Lawrence Block’s The Topless Tulip Caper is an affectionate homage to Rex Stout’s Nero Wolfe/Archie Goodwin books. Chip Harrison (first seen in No Score, a non-mystery) has been hired by Leo Haig, reclusive genius detective, to be his Archie:
“Simon What’s-his-name—”
“Barckover.”
“Barckover, right.” I was supposed to remember things like Barckover’s last name, Haig had told me, just as I was supposed to be able to repeat all conversations verbatim. If Archie Goodwin can do something, I’m supposed to train myself to do it, too. (Sometimes, let me tell you, Archie Goodwin gives me a stiff pain.) “Barckover,” I said again, carefully training my memory. “And Andrew Merganser—”
“You mean Mallard.”
“Well, I knew it was some kind of duck. The hell with Archie Goodwin, anyway.”
Indeed, Haig’s hired Chip in part because Chip’s a writer: “If it weren’t for Dr. Watson, he says, who would have heard of Sherlock Holmes? If Archie Goodwin never sat down at a typewriter, who would be aware of Nero Wolfe? Anyway, that’s why he hired me, to make Leo Haig The Detective a household phrase, and that’s how come you get to read all this.”
The first half or so of the book is quite amusing, laying out the conceit of the book and introducing the characters. (It’s a murder of tropical fish, which turns into a murder of a person. Did I mention that fish : Haig :: orchids : Nero Wolfe?) The second half is less so, as the freshness wears off.

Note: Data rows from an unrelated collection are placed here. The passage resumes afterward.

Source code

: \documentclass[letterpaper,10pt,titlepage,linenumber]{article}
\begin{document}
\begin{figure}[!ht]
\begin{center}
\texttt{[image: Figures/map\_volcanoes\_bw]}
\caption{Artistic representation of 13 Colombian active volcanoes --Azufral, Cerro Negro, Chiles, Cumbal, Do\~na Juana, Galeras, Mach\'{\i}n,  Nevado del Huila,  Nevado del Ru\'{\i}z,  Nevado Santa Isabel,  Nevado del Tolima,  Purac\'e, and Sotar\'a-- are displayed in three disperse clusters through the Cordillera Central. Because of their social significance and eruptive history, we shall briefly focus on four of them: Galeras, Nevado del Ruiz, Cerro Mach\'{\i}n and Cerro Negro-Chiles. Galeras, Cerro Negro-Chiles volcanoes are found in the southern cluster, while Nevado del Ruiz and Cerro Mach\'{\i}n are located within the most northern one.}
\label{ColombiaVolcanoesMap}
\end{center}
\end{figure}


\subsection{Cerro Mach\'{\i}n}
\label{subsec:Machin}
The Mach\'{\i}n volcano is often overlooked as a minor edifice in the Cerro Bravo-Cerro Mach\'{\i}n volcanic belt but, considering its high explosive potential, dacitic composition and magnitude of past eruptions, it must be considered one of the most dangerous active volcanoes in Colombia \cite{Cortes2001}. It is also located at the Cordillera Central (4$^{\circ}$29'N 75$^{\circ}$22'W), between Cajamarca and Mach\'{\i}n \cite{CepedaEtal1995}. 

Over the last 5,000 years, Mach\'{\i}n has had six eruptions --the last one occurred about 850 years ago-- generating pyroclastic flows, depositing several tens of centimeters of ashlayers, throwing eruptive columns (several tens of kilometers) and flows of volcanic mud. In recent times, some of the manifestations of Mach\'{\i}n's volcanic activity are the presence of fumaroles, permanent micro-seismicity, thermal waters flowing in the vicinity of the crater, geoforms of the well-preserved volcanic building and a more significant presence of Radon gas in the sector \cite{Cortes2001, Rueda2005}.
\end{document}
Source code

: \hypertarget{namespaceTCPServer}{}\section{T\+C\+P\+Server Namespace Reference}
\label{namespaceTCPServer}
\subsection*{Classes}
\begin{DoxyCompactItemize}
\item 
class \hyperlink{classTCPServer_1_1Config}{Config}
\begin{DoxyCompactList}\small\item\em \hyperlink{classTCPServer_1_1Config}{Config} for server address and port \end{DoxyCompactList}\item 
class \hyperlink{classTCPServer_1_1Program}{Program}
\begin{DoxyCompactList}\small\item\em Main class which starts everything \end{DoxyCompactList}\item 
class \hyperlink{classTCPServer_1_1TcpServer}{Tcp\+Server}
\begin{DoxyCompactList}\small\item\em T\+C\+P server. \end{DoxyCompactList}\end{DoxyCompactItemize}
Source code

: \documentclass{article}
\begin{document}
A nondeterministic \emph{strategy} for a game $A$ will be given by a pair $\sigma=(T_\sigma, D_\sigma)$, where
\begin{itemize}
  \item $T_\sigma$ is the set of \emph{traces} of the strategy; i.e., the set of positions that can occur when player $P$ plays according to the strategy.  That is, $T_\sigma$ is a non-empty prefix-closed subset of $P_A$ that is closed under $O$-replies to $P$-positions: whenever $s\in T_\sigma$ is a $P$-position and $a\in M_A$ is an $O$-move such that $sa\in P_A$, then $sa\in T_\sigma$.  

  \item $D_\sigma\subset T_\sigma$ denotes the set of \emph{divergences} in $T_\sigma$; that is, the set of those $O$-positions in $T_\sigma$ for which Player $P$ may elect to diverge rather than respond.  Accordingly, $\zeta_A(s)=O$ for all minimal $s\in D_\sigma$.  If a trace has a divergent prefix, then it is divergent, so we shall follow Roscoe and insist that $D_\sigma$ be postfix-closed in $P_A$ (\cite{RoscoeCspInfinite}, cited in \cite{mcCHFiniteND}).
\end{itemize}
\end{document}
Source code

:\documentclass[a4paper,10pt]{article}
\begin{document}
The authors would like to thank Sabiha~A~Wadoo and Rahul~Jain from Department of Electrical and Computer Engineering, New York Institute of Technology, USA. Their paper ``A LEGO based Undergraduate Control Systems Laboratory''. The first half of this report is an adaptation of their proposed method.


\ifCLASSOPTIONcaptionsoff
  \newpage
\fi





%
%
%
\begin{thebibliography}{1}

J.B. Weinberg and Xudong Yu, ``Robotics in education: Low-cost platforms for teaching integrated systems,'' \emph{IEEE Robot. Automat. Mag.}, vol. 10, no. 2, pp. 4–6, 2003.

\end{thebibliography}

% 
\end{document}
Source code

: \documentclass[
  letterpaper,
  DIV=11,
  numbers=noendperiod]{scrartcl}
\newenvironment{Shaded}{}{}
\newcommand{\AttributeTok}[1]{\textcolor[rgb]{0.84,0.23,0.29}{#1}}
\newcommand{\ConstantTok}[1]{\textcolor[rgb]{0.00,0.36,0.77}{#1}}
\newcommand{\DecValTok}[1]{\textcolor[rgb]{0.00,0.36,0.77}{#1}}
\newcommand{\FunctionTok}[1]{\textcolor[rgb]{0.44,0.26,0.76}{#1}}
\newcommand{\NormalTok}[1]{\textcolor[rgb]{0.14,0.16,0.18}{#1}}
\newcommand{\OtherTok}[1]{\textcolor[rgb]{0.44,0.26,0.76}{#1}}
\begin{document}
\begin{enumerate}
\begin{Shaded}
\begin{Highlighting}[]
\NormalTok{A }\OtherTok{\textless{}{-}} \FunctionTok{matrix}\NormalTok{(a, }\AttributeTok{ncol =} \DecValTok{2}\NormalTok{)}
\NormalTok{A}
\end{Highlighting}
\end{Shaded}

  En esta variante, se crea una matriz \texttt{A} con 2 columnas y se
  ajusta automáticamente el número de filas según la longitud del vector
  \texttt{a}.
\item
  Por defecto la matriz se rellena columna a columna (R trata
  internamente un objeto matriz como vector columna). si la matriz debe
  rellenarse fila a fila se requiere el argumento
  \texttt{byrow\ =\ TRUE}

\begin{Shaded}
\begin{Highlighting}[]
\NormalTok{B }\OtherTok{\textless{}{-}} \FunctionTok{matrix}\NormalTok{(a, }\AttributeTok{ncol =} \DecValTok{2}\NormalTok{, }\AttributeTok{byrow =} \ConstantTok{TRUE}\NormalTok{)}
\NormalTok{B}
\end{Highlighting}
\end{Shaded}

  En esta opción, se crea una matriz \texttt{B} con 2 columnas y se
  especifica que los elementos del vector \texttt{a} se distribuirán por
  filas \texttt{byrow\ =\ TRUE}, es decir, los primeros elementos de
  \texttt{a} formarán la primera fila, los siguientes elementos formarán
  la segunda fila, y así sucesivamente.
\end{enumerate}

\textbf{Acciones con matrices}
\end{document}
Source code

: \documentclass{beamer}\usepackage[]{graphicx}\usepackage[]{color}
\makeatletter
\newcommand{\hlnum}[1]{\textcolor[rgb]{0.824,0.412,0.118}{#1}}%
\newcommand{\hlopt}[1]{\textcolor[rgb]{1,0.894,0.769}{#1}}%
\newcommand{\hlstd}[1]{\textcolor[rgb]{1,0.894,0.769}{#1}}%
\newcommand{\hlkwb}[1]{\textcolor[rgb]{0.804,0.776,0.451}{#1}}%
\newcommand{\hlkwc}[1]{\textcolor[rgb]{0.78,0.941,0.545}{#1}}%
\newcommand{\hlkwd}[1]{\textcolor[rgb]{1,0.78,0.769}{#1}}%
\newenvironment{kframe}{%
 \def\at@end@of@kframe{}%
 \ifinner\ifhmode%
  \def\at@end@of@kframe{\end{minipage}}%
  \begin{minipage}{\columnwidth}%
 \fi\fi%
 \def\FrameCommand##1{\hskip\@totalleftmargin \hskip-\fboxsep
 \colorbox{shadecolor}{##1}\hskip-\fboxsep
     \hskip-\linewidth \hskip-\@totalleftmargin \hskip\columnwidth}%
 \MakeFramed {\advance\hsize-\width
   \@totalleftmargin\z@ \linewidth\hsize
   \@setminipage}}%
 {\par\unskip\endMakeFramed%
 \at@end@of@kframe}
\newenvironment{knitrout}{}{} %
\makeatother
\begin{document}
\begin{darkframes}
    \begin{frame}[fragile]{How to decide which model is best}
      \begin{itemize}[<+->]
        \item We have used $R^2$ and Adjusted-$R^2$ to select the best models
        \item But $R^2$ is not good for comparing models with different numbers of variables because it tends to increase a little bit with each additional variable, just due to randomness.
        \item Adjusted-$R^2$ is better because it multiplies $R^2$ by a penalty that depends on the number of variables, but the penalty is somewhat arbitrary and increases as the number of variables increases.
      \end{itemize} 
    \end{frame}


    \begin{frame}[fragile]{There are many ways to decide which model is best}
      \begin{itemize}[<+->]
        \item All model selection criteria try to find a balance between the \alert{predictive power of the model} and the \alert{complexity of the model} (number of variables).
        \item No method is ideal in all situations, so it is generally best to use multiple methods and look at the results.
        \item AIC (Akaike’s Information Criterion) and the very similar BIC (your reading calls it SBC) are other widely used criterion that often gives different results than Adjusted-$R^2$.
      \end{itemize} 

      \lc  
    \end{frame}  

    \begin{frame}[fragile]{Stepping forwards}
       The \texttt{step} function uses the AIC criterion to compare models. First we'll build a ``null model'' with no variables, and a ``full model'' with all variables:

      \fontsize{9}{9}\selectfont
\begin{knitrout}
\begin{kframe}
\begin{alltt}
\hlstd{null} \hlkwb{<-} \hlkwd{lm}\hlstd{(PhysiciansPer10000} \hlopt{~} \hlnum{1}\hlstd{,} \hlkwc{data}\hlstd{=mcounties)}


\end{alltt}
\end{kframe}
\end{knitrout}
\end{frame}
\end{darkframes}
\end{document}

I think the weird little interlude with Ruthellen marked the turning point for me; I was going to say that it left a bad taste in my mouth, but that would be a really unfortunate phrase, so I’ll just say that I found it unpleasant. (There was something like it in No Score, which I forgot to mention then. Chip, perhaps because he’s a 1970s kind of guy, has an attitude towards sex that I’m just not so comfortable with.)
More importantly, as the book goes on Haig gets more and more like Nero Wolfe, which just points up the inescapable fact: Chip Harrison is no Archie Goodwin.